Pela primeira vez, suas receitas com assinatura de software, no modelo de computação em nuvem, superaram as dos tradicionais licenciamentos.“Chegamos ao ponto de ruptura, que era previsto só para 2017”, explica Laércio Cosentino, fundador e CEO da Totvs. É um feito e tanto para uma companhia do tamanho Totvs, com uma receita líquida de mais de R$ 2 bilhões e dona de uma fatia de 35% do mercado brasileiro de programas para empresas, segundo estimativa da FGV-SP. Não foi, como o previsto, uma trajetória fácil. O primeiro passo foi transformar as suas soluções licenciadas em sistemas que podem ser acessados a partir da nuvem. Além do escritório de desenvolvimento que a companhia possui no Vale do Silício, nos EUA, Cosentino diz que toda a empresa foi mobilizada para alcançar esse objetivo.
A Totvs contou com um vento favorável para alcançar seu objetivo antes do tempo previsto. A maioria dos seus clientes são pequenas e médias empresas, que têm mais facilidade para migrar seus sistemas para o modelo de computação em nuvem. Grandes companhias, segundo estimativa da Coinvalores, devem completar a transformação só daqui a dez anos no Brasil. “As grandes empresas temem que os dados de venda e de faturamento caíam na mão de concorrentes”, afirma Felipe Calixto, presidente da Sankhya, empresa mineira de software de gestão, que faturou R$ 80 milhões, em 2015, e também aposta na nuvem. O diretor de pesquisa da consultoria paulista IT Data, Ivair Rodrigues, acrescenta que os gestores de tecnologia temem problemas de conexão. “Eles testam a nuvem aos poucos”, diz Rodrigues.

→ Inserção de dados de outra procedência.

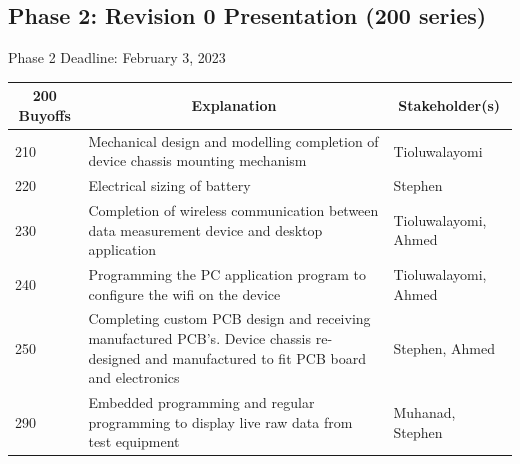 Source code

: \documentclass[12pt,titlepage]{article}
\begin{document}
\newpage
\noindent
\subsection{Phase 2: Revision 0 Presentation (200 series)}
Phase 2 Deadline: February 3, 2023\\

\begin{table}[H]
  \centering
  \begin{tabular}{|p{2cm}|p{10cm}|p{2cm}|}
  \hline
  \multicolumn{1}{|c|}{\textbf{200 Buyoffs}} & \multicolumn{1}{c|}{\textbf{Explanation}} & \multicolumn{1}{|c|}{\textbf{Stakeholder(s)}}
  \\ \hline
  210
  & Mechanical design and modelling completion of device chassis mounting mechanism
  & Tioluwalayomi
  \newline                                
  \\ \hline

  220
  & Electrical sizing of battery
  & Stephen
  \newline                                
  \\ \hline

  230                              
  & Completion of wireless communication between data measurement device and desktop application 
  & Tioluwalayomi, Ahmed
  \newline                                
  \\ \hline


  240                          
  & Programming the PC application program to configure the wifi on the device
  & Tioluwalayomi, Ahmed
  \newline                                
  \\ \hline

  250                          
  & Completing custom PCB design and receiving manufactured PCB's. Device chassis re-designed and manufactured to fit PCB board and electronics
  & Stephen, Ahmed
  \newline                                
  \\ \hline

  290                                
  & Embedded programming and regular programming to display live raw data from test equipment
  & Muhanad, Stephen 
  \newline                            
  \\ \hline

  \end{tabular}
\end{table}
\newpage
\end{document}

Não pense também que, a partir da agora, a Totvs voará em céu de brigadeiro. Além de empresas gigantes da área, como a SAP, que também estão migrando para esse novo modelo, a desenvolvedora brasileira enfrenta uma série de startups. Esses negócios nascem originalmente no modelo que também é conhecido pela sigla de SaaS (do inglês software como um serviço). Por essa razão, apesar de pequenas, eles largam com uma vantagem. Como surgiram neste novo ambiente, não precisam passar pela dolorosa transição. O empresário Ernesto Haberkorn, sócio de Cosentino na Totvs, é dono de uma empresa que desenvolve o ERP Flex, que funciona pela internet. Outro exemplo é a catarinense Conta Azul, que conta com investidores do porte de um Tiger Global, que está na B2W e 99Taxis. “Somos totalmente online, assim como o Netflix”, diz Vinicius Roveda, CEO da Conta Azul, que ganha 1,5 mil clientes novos por mês, sem revelar o número total.
Todos brigam por uma fração do mercado de computação em nuvem, que movimentou mais de US$ 500 milhões no Brasil, em 2015, segundo a consultoria americana especializada em tecnologia IDC. As ofertas na nuvem representaram 6% do mercado brasileiro de software de gestão, que faturou US$ 2 bilhões no País em 2014 – dado mais recente. “É um caminho gradativo”, diz Luciano Ramos, coordenador de pesquisa de software da IDC Brasil. “O software de gestão vai para a nuvem, mas não tão rápido.” Pelo sim, pelo não, ninguém tira a cabeça da nuvem. Nem Cosentino.